Hi!
On 23/06/06, Berto albertoserra@ukr.net wrote:
Perhaps something like a system message which defines a wiki's search order and which letters the wiki will treat as equivalent? And something so that searches for, say, "pago" could turn up results like "págo" and "pàgo" (since the accents would be ignored)?
Yes, this would be the most practical solution to localise sorting orders.
I think you are mixing sorting and searching. Anyway, I don't think this is a good solution to sorting, this would IMHO be 1) a hack solution that would not be enough for many languages (e.g. in Czech, alphabetical sort is a two-stage process, as you can see at http://cs.wikipedia.org/wiki/Abecedn%C3%AD_%C5%99azen%C3%AD#P.C5.99.C3.ADkla...) 2) maybe hard to implement without excessive performance implications
A correct solution is to use the functions already provided by system (and database); MySQL already has some support for collation that could be used, see the discussion at [[bugzilla:164]].

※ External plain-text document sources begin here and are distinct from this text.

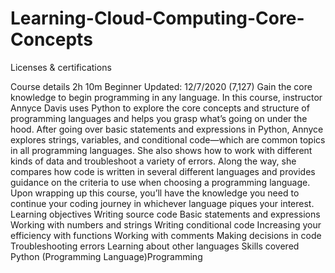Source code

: # Learning-Cloud-Computing-Core-Concepts
Licenses &amp; certifications


Course details
2h 10m
Beginner
Updated: 12/7/2020
(7,127)
Gain the core knowledge to begin programming in any language. In this course, instructor Annyce Davis uses Python to explore the core concepts and structure of programming languages and helps you grasp what’s going on under the hood. After going over basic statements and expressions in Python, Annyce explores strings, variables, and conditional code—which are common topics in all programming languages. She also shows how to work with different kinds of data and troubleshoot a variety of errors. Along the way, she compares how code is written in several different languages and provides guidance on the criteria to use when choosing a programming language. Upon wrapping up this course, you’ll have the knowledge you need to continue your coding journey in whichever language piques your interest.
Learning objectives
Writing source code
Basic statements and expressions
Working with numbers and strings
Writing conditional code
Increasing your efficiency with functions
Working with comments
Making decisions in code
Troubleshooting errors
Learning about other languages
Skills covered
Python (Programming Language)Programming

As per accents, so far all we can do is manually input tons of redirects to ensure the search will give a proper result... maybe a bot could do it for us? Such redirects should somehow be marked, though, so that we can trace them and kill them all once the bug is fixed.
I have been thinking about implementing a diacritical filter for the search for a long time. It is quite easy and I have it practically done (for Lucene.NET), only not tested. But there is a question whether Wikimedia servers are not going to switch to another search engine, as has been discussed recently. (Lemmatization would be fine, too, but I know I do not have the required knowledge.)
--[[cs:User:Mormegil | Petr Kadlec]]